Uno degli autori, Selim Ferruh Adalı, professore di storia antica presso l’Università di scienze sociali di Ankara, ha dichiarato a Live Science: «La scoperta testimonia l’inizio dell’egemonia assira nella regione. Il pannello murale contiene una raffigurazione della processione divina con elementi precedentemente sconosciuti, con scritte aramaiche per descrivere alcune divinità mentre combinano l’iconografia divina neo-assira, aramaica e siro-anatolica. Era il luogo di un culto regionale della fertilità delle divinità siro-anatoliche e aramee con rituali supervisionati dalle prime autorità neo-assire».

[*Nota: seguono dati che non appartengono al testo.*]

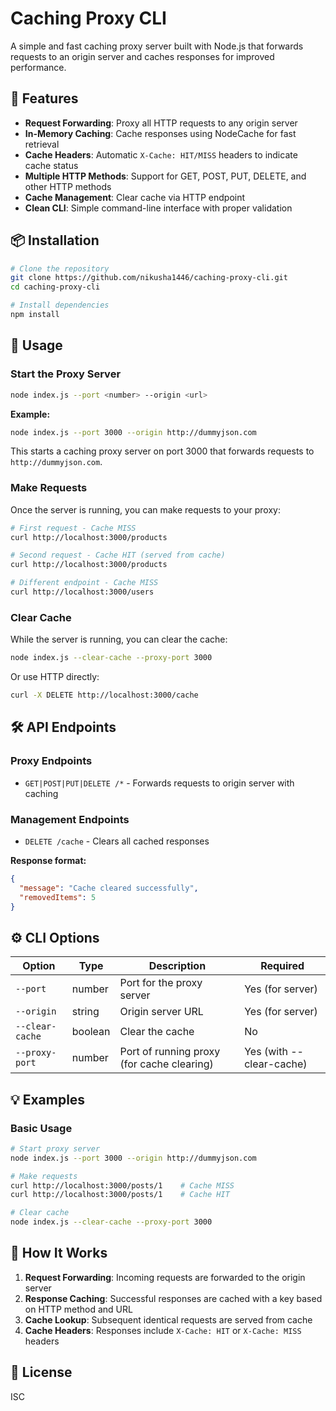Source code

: # Caching Proxy CLI

A simple and fast caching proxy server built with Node.js that forwards requests to an origin server and caches responses for improved performance.

## 🚀 Features

- **Request Forwarding**: Proxy all HTTP requests to any origin server
- **In-Memory Caching**: Cache responses using NodeCache for fast retrieval
- **Cache Headers**: Automatic `X-Cache: HIT/MISS` headers to indicate cache status
- **Multiple HTTP Methods**: Support for GET, POST, PUT, DELETE, and other HTTP methods
- **Cache Management**: Clear cache via HTTP endpoint
- **Clean CLI**: Simple command-line interface with proper validation

## 📦 Installation

```bash
# Clone the repository
git clone https://github.com/nikusha1446/caching-proxy-cli.git
cd caching-proxy-cli

# Install dependencies
npm install
```

## 🚀 Usage

### Start the Proxy Server

```bash
node index.js --port <number> --origin <url>
```

**Example:**
```bash
node index.js --port 3000 --origin http://dummyjson.com
```

This starts a caching proxy server on port 3000 that forwards requests to `http://dummyjson.com`.

### Make Requests

Once the server is running, you can make requests to your proxy:

```bash
# First request - Cache MISS
curl http://localhost:3000/products

# Second request - Cache HIT (served from cache)
curl http://localhost:3000/products

# Different endpoint - Cache MISS
curl http://localhost:3000/users
```

### Clear Cache

While the server is running, you can clear the cache:

```bash
node index.js --clear-cache --proxy-port 3000
```

Or use HTTP directly:
```bash
curl -X DELETE http://localhost:3000/cache
```

## 🛠️ API Endpoints

### Proxy Endpoints
- `GET|POST|PUT|DELETE /*` - Forwards requests to origin server with caching

### Management Endpoints
- `DELETE /cache` - Clears all cached responses

**Response format:**
```json
{
  "message": "Cache cleared successfully",
  "removedItems": 5
}
```

## ⚙️ CLI Options

| Option | Type | Description | Required |
|--------|------|-------------|----------|
| `--port` | number | Port for the proxy server | Yes (for server) |
| `--origin` | string | Origin server URL | Yes (for server) |
| `--clear-cache` | boolean | Clear the cache | No |
| `--proxy-port` | number | Port of running proxy (for cache clearing) | Yes (with --clear-cache) |

## 💡 Examples

### Basic Usage
```bash
# Start proxy server
node index.js --port 3000 --origin http://dummyjson.com

# Make requests
curl http://localhost:3000/posts/1    # Cache MISS
curl http://localhost:3000/posts/1    # Cache HIT

# Clear cache
node index.js --clear-cache --proxy-port 3000
```

## 🔧 How It Works

1. **Request Forwarding**: Incoming requests are forwarded to the origin server
2. **Response Caching**: Successful responses are cached with a key based on HTTP method and URL
3. **Cache Lookup**: Subsequent identical requests are served from cache
4. **Cache Headers**: Responses include `X-Cache: HIT` or `X-Cache: MISS` headers

## 📄 License

ISC
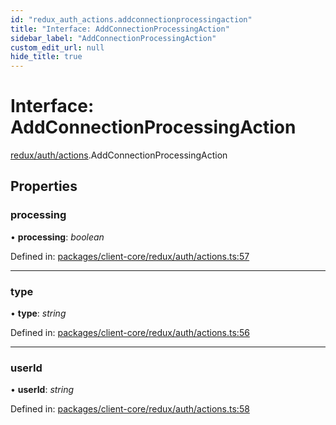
 ```yaml
---
id: "redux_auth_actions.addconnectionprocessingaction"
title: "Interface: AddConnectionProcessingAction"
sidebar_label: "AddConnectionProcessingAction"
custom_edit_url: null
hide_title: true
---
```


# Interface: AddConnectionProcessingAction

[redux/auth/actions](../modules/redux_auth_actions.md).AddConnectionProcessingAction

## Properties

### processing

• **processing**: *boolean*

Defined in: [packages/client-core/redux/auth/actions.ts:57](https://github.com/xr3ngine/xr3ngine/blob/56376a778/packages/client-core/redux/auth/actions.ts#L57)

___

### type

• **type**: *string*

Defined in: [packages/client-core/redux/auth/actions.ts:56](https://github.com/xr3ngine/xr3ngine/blob/56376a778/packages/client-core/redux/auth/actions.ts#L56)

___

### userId

• **userId**: *string*

Defined in: [packages/client-core/redux/auth/actions.ts:58](https://github.com/xr3ngine/xr3ngine/blob/56376a778/packages/client-core/redux/auth/actions.ts#L58)
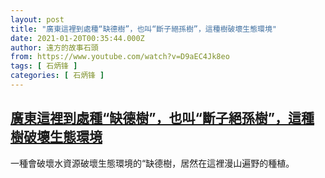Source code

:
 ```yaml
---
layout: post
title: "廣東這裡到處種“缺德樹”，也叫“斷子絕孫樹”，這種樹破壞生態環境"
date: 2021-01-20T00:35:44.000Z
author: 遠方的故事石頭
from: https://www.youtube.com/watch?v=D9aEC4Jk8eo
tags: [ 石炳锋 ]
categories: [ 石炳锋 ]
---
```

<!--1611102944000-->
[廣東這裡到處種“缺德樹”，也叫“斷子絕孫樹”，這種樹破壞生態環境](https://www.youtube.com/watch?v=D9aEC4Jk8eo)
------

<div>
一種會破壞水資源破壞生態環境的“缺德樹，居然在這裡漫山遍野的種植。
</div>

Mappa dei siti citati nello studio secondo E. Sökmen (© Cambridge University Press on behalf of Antiquity Publications Ltd)

Chi è Mukin-abua

Oltre ai nomi delle divinità, c’è un altro testo aramaico in gran parte illeggibile. Tuttavia si leggerebbe “Mukīn-abūa il capo (re’š) di Tushan”. Mukīn-abūa era un ufficiale assiro, governatore della provincia di Tushan durante il regno di Adad-nirari III (811-783 a.C.). Di lui sappiamo che fece una campagna militare contro la città di Der nel 794 a.C. È dunque possibile che Mukīn-abūa abbia preso il controllo della regione di Başbük, anche se il pannello – che non sembra essere stato finito – potrebbe testimoniare una fine anticipata dei lavori forse dovuta a un cambiamento di potere, disordini o altro. Una volta messo in sicurezza il sito, gli archeologi potranno tornare e registrare con accuratezza il testo rimanente.

Testo aramaico di Mukīn-abūa, a destra di Hadad (© S.F. Adalı)

Gli Aramei si espansero in modo considerevole all’inizio del I millennio a.C.: l’anno scorso era stata scoperta una punta di freccia risalente al loro assedio alla città di Gath.